Merchant's House Museum

History

The House

Built in 1832, the Merchant's House Museum is a unique survivor of Old New York. Just steps from Washington Square, this elegant red-brick and white-marble row house on East Fourth Street was home to a prosperous merchant family for almost 100 years.

Complete with its original furniture, decorative objects, clothing, and personal memorabilia, the house offers an rare and intimate glimpse of domestic life from 1835 to 1865, during the pivotal era of the mid-19th century when New York City was transformed from a colonial seaport into a thriving metropolis.

 

1899 Photograph of the Merchant's House

Merchant's House, circa 1899

The Family

An importer of hardware with a business downtown on Pearl Street, near the South Street Seaport, Seabury Tredwell was a typical wealthy New York City merchant of the first half of the 19th century.

In 1835, he and his wife, Eliza, moved their large family of seven children, two boys and five girls, into the red-brick and white-marble row house located in the Bond Street Area, near Washington Square, just north of the rapidly growing city. Since the 1820s, this exclusive residential suburb had provided a refuge for wealthy merchants who wanted to escape the commercial congestion of lower Manhattan.

In 1840, five years after the Tredwells moved to East Fourth Street, an eighth child, Gertrude, was born in the house. Over the years, as the city continued to grow and fashion changed, the Tredwells' neighbors gradually abandoned the neighborhood for more elegant houses "uptown." But the Tredwells remained. Gertrude Tredwell never married and continued to live in the house until she died in an upstairs bedroom in 1933. The house was opened to the public as a museum in 1936.

 

Portrait of Seabury Tredwell
Seabury Tredwell

Portrait of Eliza Tredwell
Eliza Tredwell

Photograph of Gertrude Tredwell
Gertrude Tredwell

The Neighborhood

The NoHo Historic District, designated in 1999, includes approximately 160 buildings, 11 of which are distinguished as individual NYC Landmarks. Taken together, these 11 buildings tell the remarkable story of the economic, social, and technological forces that transformed New York during the 19th century.
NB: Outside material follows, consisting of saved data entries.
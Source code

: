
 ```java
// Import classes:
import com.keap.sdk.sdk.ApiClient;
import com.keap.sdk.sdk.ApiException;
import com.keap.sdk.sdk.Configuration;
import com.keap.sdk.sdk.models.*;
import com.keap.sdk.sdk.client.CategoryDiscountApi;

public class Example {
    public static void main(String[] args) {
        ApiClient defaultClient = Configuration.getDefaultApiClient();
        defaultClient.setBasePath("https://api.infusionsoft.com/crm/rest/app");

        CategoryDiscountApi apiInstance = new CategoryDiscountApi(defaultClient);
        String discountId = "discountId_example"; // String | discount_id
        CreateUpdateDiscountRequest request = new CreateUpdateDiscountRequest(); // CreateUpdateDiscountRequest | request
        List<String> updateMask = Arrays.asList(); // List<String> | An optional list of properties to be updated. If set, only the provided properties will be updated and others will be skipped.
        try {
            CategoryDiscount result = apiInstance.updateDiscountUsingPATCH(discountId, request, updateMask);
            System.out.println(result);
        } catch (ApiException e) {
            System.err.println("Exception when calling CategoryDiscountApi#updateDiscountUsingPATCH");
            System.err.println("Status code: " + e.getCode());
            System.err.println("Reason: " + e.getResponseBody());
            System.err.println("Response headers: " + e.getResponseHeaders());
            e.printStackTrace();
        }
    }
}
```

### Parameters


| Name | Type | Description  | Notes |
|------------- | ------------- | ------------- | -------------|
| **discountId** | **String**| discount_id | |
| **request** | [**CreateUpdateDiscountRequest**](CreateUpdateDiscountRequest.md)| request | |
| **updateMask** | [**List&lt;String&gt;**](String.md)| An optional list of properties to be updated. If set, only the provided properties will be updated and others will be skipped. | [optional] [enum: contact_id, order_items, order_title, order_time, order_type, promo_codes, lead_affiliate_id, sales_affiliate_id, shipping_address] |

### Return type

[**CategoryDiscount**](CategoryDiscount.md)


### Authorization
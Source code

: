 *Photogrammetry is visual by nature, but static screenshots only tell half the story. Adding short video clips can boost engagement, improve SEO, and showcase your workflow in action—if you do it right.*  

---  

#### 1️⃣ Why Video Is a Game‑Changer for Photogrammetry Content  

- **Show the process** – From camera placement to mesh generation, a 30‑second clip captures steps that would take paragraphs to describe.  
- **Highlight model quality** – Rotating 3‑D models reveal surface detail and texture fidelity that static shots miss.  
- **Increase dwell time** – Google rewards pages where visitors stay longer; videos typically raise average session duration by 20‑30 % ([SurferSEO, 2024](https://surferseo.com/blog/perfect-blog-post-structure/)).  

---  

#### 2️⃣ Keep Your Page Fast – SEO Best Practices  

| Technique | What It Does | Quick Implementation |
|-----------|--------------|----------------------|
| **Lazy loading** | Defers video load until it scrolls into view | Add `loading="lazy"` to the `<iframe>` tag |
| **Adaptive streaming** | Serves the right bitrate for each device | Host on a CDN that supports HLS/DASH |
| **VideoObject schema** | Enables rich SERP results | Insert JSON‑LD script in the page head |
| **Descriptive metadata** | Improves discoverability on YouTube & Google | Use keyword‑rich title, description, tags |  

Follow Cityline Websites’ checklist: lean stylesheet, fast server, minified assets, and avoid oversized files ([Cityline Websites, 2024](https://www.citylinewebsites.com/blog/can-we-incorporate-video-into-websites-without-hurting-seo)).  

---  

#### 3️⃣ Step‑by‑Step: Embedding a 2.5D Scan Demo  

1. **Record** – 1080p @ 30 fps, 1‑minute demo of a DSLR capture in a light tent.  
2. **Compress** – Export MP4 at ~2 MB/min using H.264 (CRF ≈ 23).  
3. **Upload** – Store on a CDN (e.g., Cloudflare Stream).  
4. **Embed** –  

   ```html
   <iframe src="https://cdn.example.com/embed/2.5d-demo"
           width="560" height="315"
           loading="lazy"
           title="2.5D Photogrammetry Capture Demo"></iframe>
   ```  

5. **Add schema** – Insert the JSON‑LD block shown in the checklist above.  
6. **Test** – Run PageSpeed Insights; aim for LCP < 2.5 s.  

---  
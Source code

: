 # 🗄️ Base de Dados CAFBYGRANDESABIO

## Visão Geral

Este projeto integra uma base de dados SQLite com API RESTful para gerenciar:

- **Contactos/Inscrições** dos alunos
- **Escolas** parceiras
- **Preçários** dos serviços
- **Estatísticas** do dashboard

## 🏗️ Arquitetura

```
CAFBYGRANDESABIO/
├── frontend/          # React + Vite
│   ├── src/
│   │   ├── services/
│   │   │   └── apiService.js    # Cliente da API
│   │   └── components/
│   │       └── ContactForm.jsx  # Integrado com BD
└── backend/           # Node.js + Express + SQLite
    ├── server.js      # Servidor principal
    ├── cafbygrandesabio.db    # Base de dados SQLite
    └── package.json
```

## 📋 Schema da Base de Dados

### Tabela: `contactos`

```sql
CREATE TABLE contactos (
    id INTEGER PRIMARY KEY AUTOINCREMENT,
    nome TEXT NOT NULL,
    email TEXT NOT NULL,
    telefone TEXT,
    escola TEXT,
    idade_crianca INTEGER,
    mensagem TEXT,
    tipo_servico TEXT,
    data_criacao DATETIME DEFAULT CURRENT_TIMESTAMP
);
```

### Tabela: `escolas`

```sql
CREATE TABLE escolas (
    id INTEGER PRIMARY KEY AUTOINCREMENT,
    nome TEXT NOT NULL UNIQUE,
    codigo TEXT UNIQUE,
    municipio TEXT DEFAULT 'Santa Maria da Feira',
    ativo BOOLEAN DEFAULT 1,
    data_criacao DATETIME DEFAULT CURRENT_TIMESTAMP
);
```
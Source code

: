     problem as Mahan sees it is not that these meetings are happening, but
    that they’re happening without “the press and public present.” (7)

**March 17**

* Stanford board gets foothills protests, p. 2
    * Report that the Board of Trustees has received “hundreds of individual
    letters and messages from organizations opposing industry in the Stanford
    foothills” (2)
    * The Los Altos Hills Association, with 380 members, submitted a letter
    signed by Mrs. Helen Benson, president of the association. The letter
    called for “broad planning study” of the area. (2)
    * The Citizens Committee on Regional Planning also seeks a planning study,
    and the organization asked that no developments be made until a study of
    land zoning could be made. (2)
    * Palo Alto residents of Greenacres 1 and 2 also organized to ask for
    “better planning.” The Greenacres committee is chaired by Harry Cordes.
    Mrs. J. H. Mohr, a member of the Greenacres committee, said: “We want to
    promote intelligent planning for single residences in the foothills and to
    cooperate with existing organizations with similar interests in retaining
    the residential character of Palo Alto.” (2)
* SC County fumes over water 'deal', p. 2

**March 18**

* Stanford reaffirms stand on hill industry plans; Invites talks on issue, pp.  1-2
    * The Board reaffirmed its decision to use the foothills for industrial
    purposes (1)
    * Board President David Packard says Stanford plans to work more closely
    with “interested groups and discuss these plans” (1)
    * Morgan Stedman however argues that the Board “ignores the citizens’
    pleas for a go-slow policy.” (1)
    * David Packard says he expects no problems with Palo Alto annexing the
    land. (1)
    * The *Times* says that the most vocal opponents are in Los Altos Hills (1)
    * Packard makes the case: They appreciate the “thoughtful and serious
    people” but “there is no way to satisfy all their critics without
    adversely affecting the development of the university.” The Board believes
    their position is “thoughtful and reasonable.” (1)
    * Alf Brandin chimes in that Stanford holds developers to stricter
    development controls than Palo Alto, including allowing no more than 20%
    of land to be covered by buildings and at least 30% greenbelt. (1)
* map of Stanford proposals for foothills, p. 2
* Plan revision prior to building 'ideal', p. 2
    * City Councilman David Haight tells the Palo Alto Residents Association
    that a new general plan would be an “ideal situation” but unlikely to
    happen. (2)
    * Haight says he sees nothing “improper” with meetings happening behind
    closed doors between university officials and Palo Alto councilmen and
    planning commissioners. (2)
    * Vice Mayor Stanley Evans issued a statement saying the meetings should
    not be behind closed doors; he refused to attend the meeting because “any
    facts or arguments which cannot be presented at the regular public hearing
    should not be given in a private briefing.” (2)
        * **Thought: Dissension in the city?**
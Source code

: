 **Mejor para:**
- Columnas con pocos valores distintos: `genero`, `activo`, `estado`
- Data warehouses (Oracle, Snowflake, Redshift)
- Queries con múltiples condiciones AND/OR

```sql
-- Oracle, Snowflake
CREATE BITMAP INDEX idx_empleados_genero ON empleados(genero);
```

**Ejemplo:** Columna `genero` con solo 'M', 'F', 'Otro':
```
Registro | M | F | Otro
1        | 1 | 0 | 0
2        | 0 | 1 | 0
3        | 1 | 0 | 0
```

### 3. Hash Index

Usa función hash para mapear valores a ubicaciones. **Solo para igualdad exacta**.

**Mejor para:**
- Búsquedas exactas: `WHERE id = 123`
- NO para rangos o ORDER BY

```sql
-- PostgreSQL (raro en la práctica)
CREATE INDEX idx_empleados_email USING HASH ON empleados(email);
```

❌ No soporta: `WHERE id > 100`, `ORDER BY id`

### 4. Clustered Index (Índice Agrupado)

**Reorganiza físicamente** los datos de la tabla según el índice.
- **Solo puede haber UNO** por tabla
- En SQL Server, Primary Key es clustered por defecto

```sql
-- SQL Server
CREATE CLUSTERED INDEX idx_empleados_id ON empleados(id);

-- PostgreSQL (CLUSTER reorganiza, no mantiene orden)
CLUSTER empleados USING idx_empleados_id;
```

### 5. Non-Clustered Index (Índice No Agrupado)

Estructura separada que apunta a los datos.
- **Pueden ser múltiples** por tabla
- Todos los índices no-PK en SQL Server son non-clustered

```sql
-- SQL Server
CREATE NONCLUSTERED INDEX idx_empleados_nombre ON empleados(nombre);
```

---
In 1832, when the Merchant’s House was built, elegant Greek Revival row houses of red brick and white marble flanked the tree-lined streets of this fashionable residential enclave, known then as the Bond Street Area. At mid-century, cast iron construction made its first appearance with the founding of The Cooper Union. Commercial buildings and factories gradually began to dominate the area. By the 1880s wealthy residents moved uptown, completely abandoning the neighborhood. By century’s end, Louis Sullivan’s 12-story steel-framed office building was scraping the sky on Bleecker Street.

Today, Historic NoHo is once again a very fashionable place to live, work, shop, and dine, proving that history does indeed repeat itself!

Click here to download a printable walking tour of Historic NoHo's Landmark buildings.

Bond Street Neighborhood, circa 1855

Bond Street, circa 1857

The Museum

The architectural and historic importance of the Merchant's House has been recognized by numerous landmark designations:

  • 1936, documented by the Historic American Buildings Survey
  • October 14, 1965, designated by the New York City Landmarks Preservation Commission as one of the first 20 New York City landmarks
  • 1965, designated as a National Historic Landmark -- one of only 2,000 in the country
  • December 22, 1981, designated as a New York City interior landmark
  • Listed on the National Register of Historic Places.
New York Botanical Gardens model of Merchant's House

New York Botanical Gardens recognized the significance of the Merchant's House by including a model of it in their annual holiday train show.